EXERCISE AIM: Copy every line of the records that includes the word "with".

** Opening DATASET EXCERPTS block **

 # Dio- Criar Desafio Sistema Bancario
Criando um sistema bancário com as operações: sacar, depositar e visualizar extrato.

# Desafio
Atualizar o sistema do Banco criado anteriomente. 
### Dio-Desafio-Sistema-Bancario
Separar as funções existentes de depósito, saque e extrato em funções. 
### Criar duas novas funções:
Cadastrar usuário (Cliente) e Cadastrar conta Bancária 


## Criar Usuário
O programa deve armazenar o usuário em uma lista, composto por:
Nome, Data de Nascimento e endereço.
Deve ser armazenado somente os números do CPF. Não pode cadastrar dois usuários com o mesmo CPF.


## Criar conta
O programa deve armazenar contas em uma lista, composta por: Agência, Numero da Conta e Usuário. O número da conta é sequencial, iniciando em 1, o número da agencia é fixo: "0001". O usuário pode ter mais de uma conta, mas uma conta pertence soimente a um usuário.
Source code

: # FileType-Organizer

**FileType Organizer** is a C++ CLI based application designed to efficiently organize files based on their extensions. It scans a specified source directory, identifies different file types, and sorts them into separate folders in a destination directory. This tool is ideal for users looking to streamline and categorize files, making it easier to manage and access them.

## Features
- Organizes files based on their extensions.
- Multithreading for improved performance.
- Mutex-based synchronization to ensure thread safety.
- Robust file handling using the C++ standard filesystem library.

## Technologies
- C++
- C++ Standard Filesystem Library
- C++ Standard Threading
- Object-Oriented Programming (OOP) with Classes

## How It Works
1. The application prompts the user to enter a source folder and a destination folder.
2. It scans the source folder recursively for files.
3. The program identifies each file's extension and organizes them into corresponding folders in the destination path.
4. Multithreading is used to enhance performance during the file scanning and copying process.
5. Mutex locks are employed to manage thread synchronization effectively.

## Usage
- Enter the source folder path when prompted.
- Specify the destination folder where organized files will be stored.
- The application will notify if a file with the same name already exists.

** Closing DATASET EXCERPTS block **

PROBLEM SOLUTION:
- Object-Oriented Programming (OOP) with Classes
- The application will notify if a file with the same name already exists.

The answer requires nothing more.